Dalam kasus begini, idealnya, hakim berani memutus terdakwa dengan vonis bebas dengan alasan perbuatan tersebut formil melawan hukum tapi materil dapat dibenarkan, sehingga sejalan dengan rasa keadilan masyarakat.
Jangan lupa (harus selalu diingat) pondasi filosofis ini. Bahwa setiap putusan hakim selalu diawali dengan irah-irah frase berbunyi "Untuk Keadilan Berdasarkan Ketuhanan Yang Maha Esa". Menurut Bismar Siregar, irah-irah itu bermakna sumpah yang merupakan roh putusan. Dengan demikian, putusan hakim selalu untuk keadilan, bukan untuk hal lain, termasuk bukan untuk undang-undang.
Pun, Pasal 5 Ayat (1) UU No 48 Tahun 2009 tentang Kekuasaan Kehakiman berikut penjelasan pasalnya telah mewanti-wanti agar hakim dalam membuat putusan mengikuti nilai-nilai hukum dan rasa keadilan yang hidup dalam masyarakat. Norma hukum ini untuk mengantisipasi hakim terjebak menjadi semata-mata corong undang-undang dengan mengabaikan rasa keadilan masyarakat.
Mengapa penting?
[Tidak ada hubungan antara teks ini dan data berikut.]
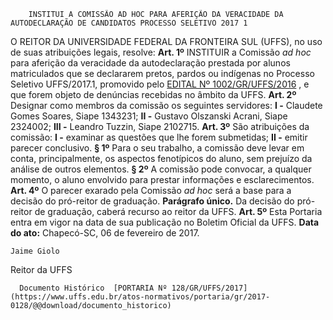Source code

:         INSTITUI A COMISSÃO AD HOC PARA AFERIÇÃO DA VERACIDADE DA AUTODECLARAÇÃO DE CANDIDATOS PROCESSO SELETIVO 2017 1  

 O REITOR DA UNIVERSIDADE FEDERAL DA FRONTEIRA SUL (UFFS), no uso de suas atribuições legais, resolve:   **Art. 1º** INSTITUIR a Comissão *ad hoc* para aferição da veracidade da autodeclaração prestada por alunos matriculados que se declararem pretos, pardos ou indígenas no Processo Seletivo UFFS/2017.1, promovido pelo [EDITAL Nº 1002/GR/UFFS/2016](https://www.uffs.edu.br/atos-normativos/edital/gr/2016-1002)  , e que forem objeto de denúncias recebidas no âmbito da UFFS.   **Art. 2º** Designar como membros da comissão os seguintes servidores: **I -** Claudete Gomes Soares, Siape 1343231; **II -** Gustavo Olszanski Acrani, Siape 2324002; **III -** Leandro Tuzzin, Siape 2102715.   **Art. 3º** São atribuições da comissão: **I -** examinar as questões que lhe forem submetidas; **II -** emitir parecer conclusivo. **§ 1º** Para o seu trabalho, a comissão deve levar em conta, principalmente, os aspectos fenotípicos do aluno, sem prejuízo da análise de outros elementos. **§ 2º** A comissão pode convocar, a qualquer momento, o aluno envolvido para prestar informações e esclarecimentos.   **Art. 4º** O parecer exarado pela Comissão *ad hoc* será a base para a decisão do pró-reitor de graduação. **Parágrafo único.** Da decisão do pró-reitor de graduação, caberá recurso ao reitor da UFFS.   **Art. 5º** Esta Portaria entra em vigor na data de sua publicação no Boletim Oficial da UFFS.      **Data do ato:** Chapecó-SC, 06 de fevereiro de 2017.   
 

    Jaime Giolo   
 Reitor da UFFS 

      Documento Histórico  [PORTARIA Nº 128/GR/UFFS/2017](https://www.uffs.edu.br/atos-normativos/portaria/gr/2017-0128/@@download/documento_historico)     
      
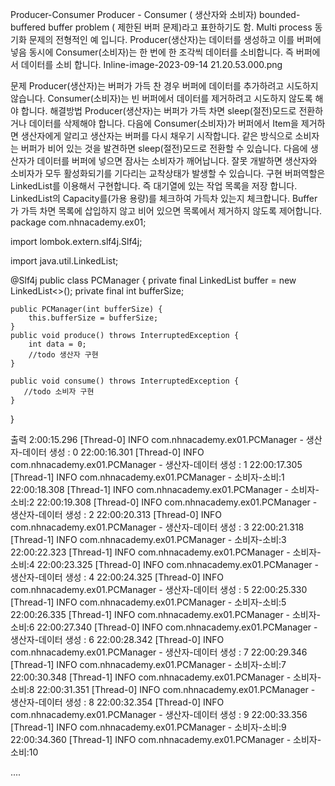 Producer-Consumer
Producer - Consumer ( 생산자와 소비자)
bounded-buffered buffer problem ( 제한된 버퍼 문제)라고 표한하기도 함.
Multi process 동기화 문제의 전형적인 예 입니다.
Producer(생산자)는 데이터를 생성하고 이를 버퍼에 넣음
동시에 Consumer(소비자)는 한 번에 한 조각씩 데이터를 소비합니다. 즉 버퍼에서 데이터를 소비 합니다.
Inline-image-2023-09-14 21.20.53.000.png

문제
Producer(생산자)는 버퍼가 가득 찬 경우 버퍼에 데이터를 추가하려고 시도하지 않습니다.
Consumer(소비자)는 빈 버퍼에서 데이터를 제거하려고 시도하지 않도록 해야 합니다.
해결방법
Producer(생산자)는 버퍼가 가득 차면 sleep(절전)모드로 전환하거나 데이터를 삭제해야 합니다.
다음에 Consumer(소비자)가 버퍼에서 Item을 제거하면 생산자에게 알리고 생산자는 버퍼를 다시 채우기 시작합니다.
같은 방식으로 소비자는 버퍼가 비어 있는 것을 발견하면 sleep(절전)모드로 전환할 수 있습니다.
다음에 생산자가 데이터를 버퍼에 넣으면 잠사는 소비자가 깨어납니다.
잘못 개발하면 생산자와 소비자가 모두 활성화되기를 기다리는 교착상태가 발생할 수 있습니다.
구현
버퍼역할은 LinkedList를 이용해서 구현합니다. 즉 대기열에 있는 작업 목록을 저장 합니다.
LinkedList의 Capacity를(가용 용량)를 체크하여 가득차 있는지 체크합니다.
Buffer가 가득 차면 목록에 삽입하지 않고 비어 있으면 목록에서 제거하지 않도록 제어합니다.
package com.nhnacademy.ex01;

import lombok.extern.slf4j.Slf4j;

import java.util.LinkedList;

@Slf4j
public class PCManager {
    private final LinkedList<Integer> buffer = new LinkedList<>();
    private final int bufferSize;

    public PCManager(int bufferSize) {
        this.bufferSize = bufferSize;
    }
    public void produce() throws InterruptedException {
        int data = 0;
        //todo 생산자 구현
    }

    public void consume() throws InterruptedException {
       //todo 소비자 구현
    }
}


출력
2:00:15.296 [Thread-0] INFO com.nhnacademy.ex01.PCManager - 생산자-데이터 생성 : 0
22:00:16.301 [Thread-0] INFO com.nhnacademy.ex01.PCManager - 생산자-데이터 생성 : 1
22:00:17.305 [Thread-1] INFO com.nhnacademy.ex01.PCManager - 소비자-소비:1
22:00:18.308 [Thread-1] INFO com.nhnacademy.ex01.PCManager - 소비자-소비:2
22:00:19.308 [Thread-0] INFO com.nhnacademy.ex01.PCManager - 생산자-데이터 생성 : 2
22:00:20.313 [Thread-0] INFO com.nhnacademy.ex01.PCManager - 생산자-데이터 생성 : 3
22:00:21.318 [Thread-1] INFO com.nhnacademy.ex01.PCManager - 소비자-소비:3
22:00:22.323 [Thread-1] INFO com.nhnacademy.ex01.PCManager - 소비자-소비:4
22:00:23.325 [Thread-0] INFO com.nhnacademy.ex01.PCManager - 생산자-데이터 생성 : 4
22:00:24.325 [Thread-0] INFO com.nhnacademy.ex01.PCManager - 생산자-데이터 생성 : 5
22:00:25.330 [Thread-1] INFO com.nhnacademy.ex01.PCManager - 소비자-소비:5
22:00:26.335 [Thread-1] INFO com.nhnacademy.ex01.PCManager - 소비자-소비:6
22:00:27.340 [Thread-0] INFO com.nhnacademy.ex01.PCManager - 생산자-데이터 생성 : 6
22:00:28.342 [Thread-0] INFO com.nhnacademy.ex01.PCManager - 생산자-데이터 생성 : 7
22:00:29.346 [Thread-1] INFO com.nhnacademy.ex01.PCManager - 소비자-소비:7
22:00:30.348 [Thread-1] INFO com.nhnacademy.ex01.PCManager - 소비자-소비:8
22:00:31.351 [Thread-0] INFO com.nhnacademy.ex01.PCManager - 생산자-데이터 생성 : 8
22:00:32.354 [Thread-0] INFO com.nhnacademy.ex01.PCManager - 생산자-데이터 생성 : 9
22:00:33.356 [Thread-1] INFO com.nhnacademy.ex01.PCManager - 소비자-소비:9
22:00:34.360 [Thread-1] INFO com.nhnacademy.ex01.PCManager - 소비자-소비:10

....
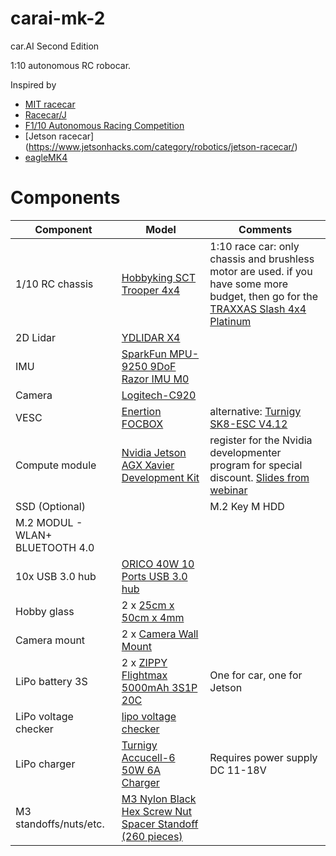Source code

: # carai-mk-2
car.AI Second Edition

1:10 autonomous RC robocar.

Inspired by
* [MIT racecar](https://mit-racecar.github.io/)
* [Racecar/J](https://racecarj.com/)
* [F1/10 Autonomous Racing Competition](http://f1tenth.org/)
* [Jetson racecar] (https://www.jetsonhacks.com/category/robotics/jetson-racecar/)
* [eagleMK4](https://github.com/r7vme/eagleMK4)


# Components

| Component | Model | Comments |
| --------- | ----- | -------- |
| 1/10 RC chassis | [Hobbyking SCT Trooper 4x4](https://hobbyking.com/en_us/trooper-pro-4x4-1-10-brushless-sct-arr.html) | 1:10 race car: only chassis and brushless motor are used. if you have some more budget, then go for the [TRAXXAS Slash 4x4 Platinum](http://mobil.rc-race-shop.de/item/5452583638303452)  |
| 2D Lidar | [YDLIDAR X4](https://www.robotshop.com/de/en/ydlidar-x4-360-laser-scanner.html) | |
| IMU | [SparkFun MPU-9250 9DoF Razor IMU M0](https://www.exp-tech.de/sensoren/beschleunigung/7879/sparkfun-mpu-9250-9dof-razor-imu-m0) | |
| Camera | [Logitech-C920](https://www.amazon.de/Logitech-C920-Webcam-Videogespr%C3%A4che-Stereo-Mikrofonen/dp/B006A2Q81M) | |
| VESC | [Enertion FOCBOX](https://electricboardsolutions.com/products/enertion-focbox)| alternative: [Turnigy SK8-ESC V4.12](https://hobbyking.com/en_us/turnigy-sk8-esc-v4-12-for-electric-skateboard-conversion-w-bec.html)|
| Compute module  | [Nvidia Jetson AGX Xavier Development Kit](https://developer.nvidia.com/embedded/buy/jetson-xavier-devkit) | register for the Nvidia developmenter program for special discount. [Slides from webinar](https://github.com/dusty-nv/jetson-presentations/raw/master/20181004_Jetson_AGX_Xavier_New_Era_Autonomous_Machines.pdf)|
| SSD (Optional)| |  M.2 Key M HDD|
| M.2 MODUL - WLAN+ BLUETOOTH 4.0 | | |
| 10x USB 3.0 hub | [ORICO 40W 10 Ports USB 3.0 hub](https://www.amazon.de/gp/product/B075QZ88DM) | |
| Hobby glass | 2 x [25cm x 50cm x 4mm](https://www.amazon.de/70101022-Hobbyglas-Gr%C3%B6%C3%9Fe-transparent-Glasscheibe/dp/B00ZZPHZ08) | |
| Camera mount | 2 x [Camera Wall Mount](https://www.amazon.de/gp/product/B00CKE5FBS/) | |
| LiPo battery 3S | 2 x [ZIPPY Flightmax 5000mAh 3S1P 20C](https://hobbyking.com/en_us/zippy-flightmax-5000mah-3s1p-20c.html) | One for car, one for Jetson |
| LiPo voltage checker | [lipo voltage checker](https://hobbyking.com/en_us/hobbykingtm-lipo-voltage-checker-2s-8s.html) | |
| LiPo charger | [Turnigy Accucell-6 50W 6A Charger](https://hobbyking.com/en_us/turnigy-accucell-6-50w-6a-balancer-charger-lihv-capable.html) | Requires power supply DC 11-18V |
| M3 standoffs/nuts/etc. | [M3 Nylon Black Hex Screw Nut Spacer Standoff (260 pieces)](https://www.amazon.de/gp/product/B01MFF5XIC) |



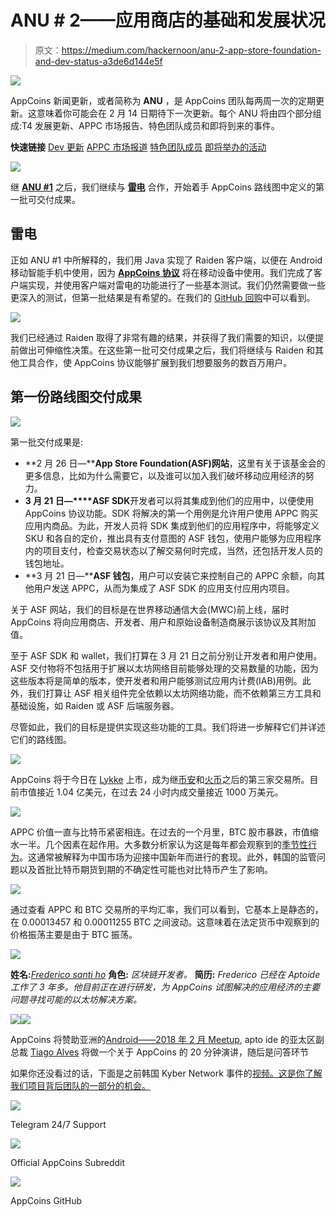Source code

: # ANU # 2——应用商店的基础和发展状况

> 原文：<https://medium.com/hackernoon/anu-2-app-store-foundation-and-dev-status-a3de6d144e5f>

![](img/d1781c8522c10de84d384503a39a93fb.png)

AppCoins 新闻更新，或者简称为 **ANU** ，是 AppCoins 团队每两周一次的定期更新。这意味着你可能会在 2 月 14 日期待下一次更新。每个 ANU 将由四个部分组成:T4 发展更新、APPC 市场报告、特色团队成员和即将到来的事件。

**快速链接** [Dev 更新](#f279)
[APPC 市场报道](#e335)
[特色团队成员](#e19d)
[即将举办的活动](#6db3)

![](img/cb659e9660a0325bdba899ed38b3d384.png)

继 [**ANU #1**](https://hackernoon.com/anu-1-the-first-appcoins-news-update-2dde0f9b6f18) 之后，我们继续与 [**雷电**](https://raiden.network/micro.html) 合作，开始着手 AppCoins 路线图中定义的第一批可交付成果。

## 雷电

正如 ANU #1 中所解释的，我们用 Java 实现了 Raiden 客户端，以便在 Android 移动智能手机中使用，因为 [**AppCoins 协议**](https://appcoins.io) 将在移动设备中使用。我们完成了客户端实现，并使用客户端对雷电的功能进行了一些基本测试。我们仍然需要做一些更深入的测试，但第一批结果是有希望的。在我们的 [GitHub 回购](https://github.com/Aptoide/AppCoins-ethereumj)中可以看到。

![](img/91b67f5a78f2a19cdf118f4ddb47a25f.png)

我们已经通过 Raiden 取得了非常有趣的结果，并获得了我们需要的知识，以便提前做出可伸缩性决策。在这些第一批可交付成果之后，我们将继续与 Raiden 和其他工具合作，使 AppCoins 协议能够扩展到我们想要服务的数百万用户。

## 第一份路线图交付成果

![](img/eb278a1fb62410ac98a449bd55cdd5ce.png)

第一批交付成果是:

*   **2 月 26 日—****App Store Foundation(ASF)网站**，这里有关于该基金会的更多信息，比如为什么需要它，以及谁可以加入我们破坏移动应用经济的努力。
*   **3 月 21 日—****ASF SDK**开发者可以将其集成到他们的应用中，以便使用 AppCoins 协议功能。SDK 将解决的第一个用例是允许用户使用 APPC 购买应用内商品。为此，开发人员将 SDK 集成到他们的应用程序中，将能够定义 SKU 和各自的定价，推出具有支付意图的 ASF 钱包，使用户能够为应用程序内的项目支付，检查交易状态以了解交易何时完成，当然，还包括开发人员的钱包地址。
*   **3 月 21 日—****ASF 钱包**，用户可以安装它来控制自己的 APPC 余额，向其他用户发送 APPC，从而为集成了 ASF SDK 的应用支付应用内项目。

关于 ASF 网站，我们的目标是在世界移动通信大会(MWC)前上线，届时 AppCoins 将向应用商店、开发者、用户和原始设备制造商展示该协议及其附加值。

至于 ASF SDK 和 wallet，我们打算在 3 月 21 日之前分别让开发者和用户使用。ASF 交付物将不包括用于扩展以太坊网络目前能够处理的交易数量的功能，因为这些版本将是简单的版本，使开发者和用户能够测试应用内计费(IAB)用例。此外，我们打算让 ASF 相关组件完全依赖以太坊网络功能，而不依赖第三方工具和基础设施，如 Raiden 或 ASF 后端服务器。

尽管如此，我们的目标是提供实现这些功能的工具。我们将进一步解释它们并详述它们的路线图。

![](img/aa52c8e46dd68947e8c53b6bc8e4860c.png)

AppCoins 将于今日在 [Lykke](https://www.lykke.com/exchange) 上市，成为继[币安](https://www.binance.com/trade.html?symbol=APPC_BTC)和[火币](https://www.huobi.pro/appc_btc/exchange/)之后的第三家交易所。目前市值接近 1.04 亿美元，在过去 24 小时内成交量接近 1000 万美元。

![](img/66d115baa1366123aec4a7e4c29e330c.png)

APPC 价值一直与比特币紧密相连。在过去的一个月里，BTC 股市暴跌，市值缩水一半。几个因素在起作用。大多数分析家认为这是每年都会观察到的[季节性行为](https://www.bloomberg.com/news/articles/2018-01-17/bitcoin-watchers-running-out-of-explanations-blame-slump-on-moon)。这通常被解释为中国市场为迎接中国新年而进行的套现。此外，韩国的监管问题以及首批比特币期货到期的不确定性可能也对比特币产生了影响。

![](img/2f06b9750ebb28a77baab2f5806f0c8a.png)

通过查看 APPC 和 BTC 交易所的平均汇率，我们可以看到，它基本上是静态的，在 0.00013457 和 0.00011255 BTC 之间波动。这意味着在法定货币中观察到的价格振荡主要是由于 BTC 振荡。

![](img/1a773f605cd86b39b5ed4c37b0b230c3.png)

**姓名:**[*Frederico santi ho*](https://www.linkedin.com/in/fredericosantinho/)
**角色:** *区块链开发者。*
**简历:** *Frederico 已经在 Aptoide 工作了 3 年多。他目前正在进行研发，为 AppCoins 试图解决的应用经济的主要问题寻找可能的以太坊解决方案。*

![](img/2797afc572a434b0eb8fc66c49e14b2c.png)![](img/548af56a3c807793492e031e6b6051cd.png)

AppCoins 将赞助亚洲的[Android——2018 年 2 月 Meetup](https://www.meetup.com/Singapore-Android-Developers/events/246439861/?_cookie-check=Rdvqco7XY6NGFwiX), apto ide 的亚太区副总裁 [Tiago Alves](https://twitter.com/tcalves) 将做一个关于 AppCoins 的 20 分钟演讲，随后是问答环节

如果你还没看过的话，下面是之前韩国 Kyber Network 事件的[视频。这是你了解我们项目背后团队的一部分的机会。](https://www.youtube.com/watch?v=_0wSS6m0Isg&feature=youtu.be)

[![](img/ea04e326fae328ebd79df0de5bb15721.png)](https://t.me/appcoinsofficial)

Telegram 24/7 Support

[![](img/21249e965940e46821260788c822eaba.png)](https://www.reddit.com/r/AppcoinsProtocol/)

Official AppCoins Subreddit

[![](img/e9b6b5d0d44b8137c1dd89e4cd360429.png)](https://github.com/Aptoide/AppCoins-ethereumj)

AppCoins GitHub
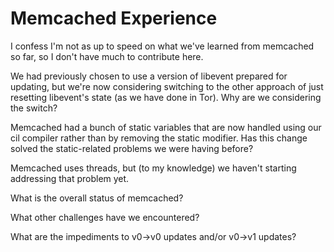 
Memcached Experience
====================

I confess I'm not as up to speed on what we've learned from memcached
so far, so I don't have much to contribute here.

We had previously chosen to use a version of libevent prepared for
updating, but we're now considering switching to the other approach of
just resetting libevent's state (as we have done in Tor).  Why are we
considering the switch?

Memcached had a bunch of static variables that are now handled using
our cil compiler rather than by removing the static modifier.  Has
this change solved the static-related problems we were having before?

Memcached uses threads, but (to my knowledge) we haven't starting
addressing that problem yet.

What is the overall status of memcached?

What other challenges have we encountered?

What are the impediments to v0->v0 updates and/or v0->v1 updates?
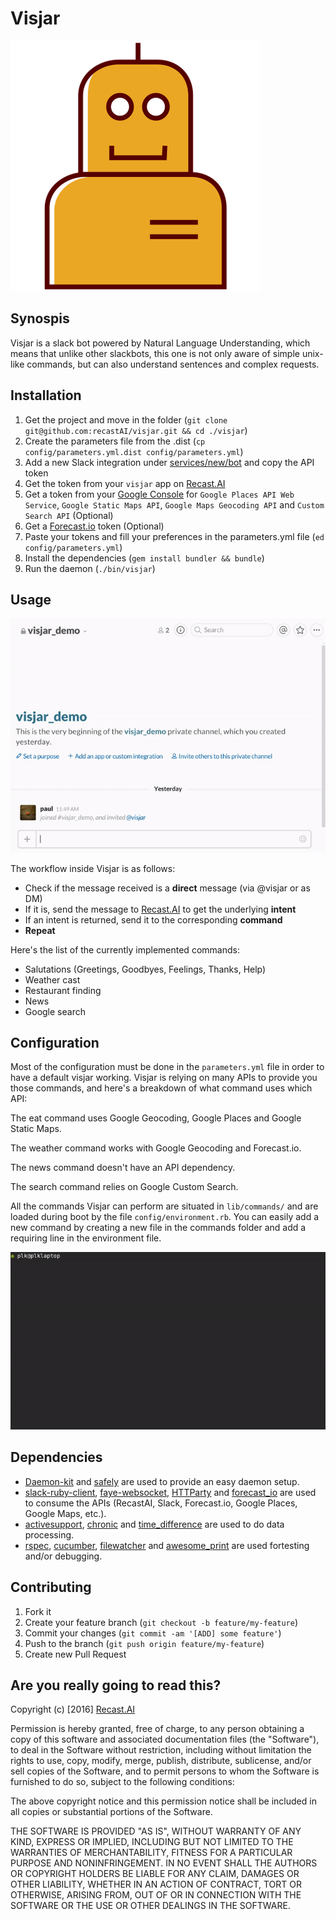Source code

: # Visjar

![](misc/visjar.png)

## Synospis

Visjar is a slack bot powered by Natural Language Understanding, which means that unlike other slackbots, this one is not only aware of simple unix-like commands, but can also understand sentences and complex requests.

## Installation

1. Get the project and move in the folder (`git clone git@github.com:recastAI/visjar.git && cd ./visjar`)
2. Create the parameters file from the .dist (`cp config/parameters.yml.dist config/parameters.yml`)
3. Add a new Slack integration under [services/new/bot](slack.com/services/new/bot) and copy the API token
4. Get the token from your `visjar` app on [Recast.AI](https://recast.ai)
5. Get a token from your [Google Console](https://console.developers.google.com/apis) for `Google Places API Web Service`, `Google Static Maps API`, `Google Maps Geocoding API` and `Custom Search API` (Optional)
6. Get a [Forecast.io](https://developer.forecast.io/) token (Optional)
7. Paste your tokens and fill your preferences in the parameters.yml file (`ed config/parameters.yml`)
8. Install the dependencies (`gem install bundler && bundle`)
9. Run the daemon (`./bin/visjar`)

## Usage

![](misc/visjar.gif)

The workflow inside Visjar is as follows:

* Check if the message received is a **direct** message (via @visjar or as DM)
* If it is, send the message to [Recast.AI](https://recast.ai) to get the underlying **intent**
* If an intent is returned, send it to the corresponding **command**
* **Repeat**

Here's the list of the currently implemented commands:

* Salutations (Greetings, Goodbyes, Feelings, Thanks, Help)
* Weather cast
* Restaurant finding
* News
* Google search

## Configuration

Most of the configuration must be done in the `parameters.yml` file in order to have a default visjar working.
Visjar is relying on many APIs to provide you those commands, and here's a breakdown of what command uses which API:

The eat command uses Google Geocoding, Google Places and Google Static Maps.

The weather command works with Google Geocoding and Forecast.io.

The news command doesn't have an API dependency.

The search command relies on Google Custom Search.

All the commands Visjar can perform are situated in `lib/commands/` and are loaded during boot by the file `config/environment.rb`.
You can easily add a new command by creating a new file in the commands folder and add a requiring line in the environment file.

![](misc/config.gif)

## Dependencies

* [Daemon-kit](https://github.com/RecastAI/daemonkit) and [safely](https://github.com/kennethkalmer/safely) are used to provide an easy daemon setup.
* [slack-ruby-client](https://github.com/dblock/slack-ruby-client), [faye-websocket](https://github.com/faye/faye-websocket-ruby), [HTTParty](https://github.com/jnunemaker/httparty) and [forecast_io](https://github.com/darkskyapp/forecast-ruby) are used to consume the APIs (RecastAI, Slack, Forecast.io, Google Places, Google Maps, etc.).
* [activesupport](https://github.com/rails/rails/tree/master/activesupport), [chronic](https://github.com/mojombo/chronic) and [time_difference](https://github.com/tmlee/time_difference) are used to do data processing.
* [rspec](https://github.com/dchelimsky/rspec), [cucumber](https://github.com/cucumber/cucumber), [filewatcher](https://github.com/thomasfl/filewatcher) and [awesome_print](https://github.com/michaeldv/awesome_print) are used fortesting and/or debugging.

## Contributing

1. Fork it
2. Create your feature branch (`git checkout -b feature/my-feature`)
3. Commit your changes (`git commit -am '[ADD] some feature'`)
4. Push to the branch (`git push origin feature/my-feature`)
5. Create new Pull Request

## Are you really going to read this?

Copyright (c) [2016] [Recast.AI](https://recast.ai)

Permission is hereby granted, free of charge, to any person obtaining a copy
of this software and associated documentation files (the "Software"), to deal
in the Software without restriction, including without limitation the rights
to use, copy, modify, merge, publish, distribute, sublicense, and/or sell
copies of the Software, and to permit persons to whom the Software is
furnished to do so, subject to the following conditions:

The above copyright notice and this permission notice shall be included in all
copies or substantial portions of the Software.

THE SOFTWARE IS PROVIDED "AS IS", WITHOUT WARRANTY OF ANY KIND, EXPRESS OR
IMPLIED, INCLUDING BUT NOT LIMITED TO THE WARRANTIES OF MERCHANTABILITY,
FITNESS FOR A PARTICULAR PURPOSE AND NONINFRINGEMENT. IN NO EVENT SHALL THE
AUTHORS OR COPYRIGHT HOLDERS BE LIABLE FOR ANY CLAIM, DAMAGES OR OTHER
LIABILITY, WHETHER IN AN ACTION OF CONTRACT, TORT OR OTHERWISE, ARISING FROM,
OUT OF OR IN CONNECTION WITH THE SOFTWARE OR THE USE OR OTHER DEALINGS IN THE
SOFTWARE.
Sebab, tujuan tertinggi dari hukum adalah sarana atau alat untuk menghadirkan keadilan. Hukum bukan untuk hukum itu sendiri. Jadi, adalah tercela jika hakim semata-mata menjadi corong undang-undang dengan mengabaikan asas keadilan dan rasa keadilan masyarakat.
Memutus Fidelis bersalah karena perbuatannya dinilai telah memenuhi unsur Pasal 111 Ayat (1) dan Pasal 116 Ayat (1) dan (3) UU No 35 Tahun 2009 tentang Narkotika adalah jelas hakimnya menganut pandangan formil dan lebih mementingkan undang-undang atau menjadi corong undang-undang ketimbang asas keadilan dan rasa keadilan masyarakat.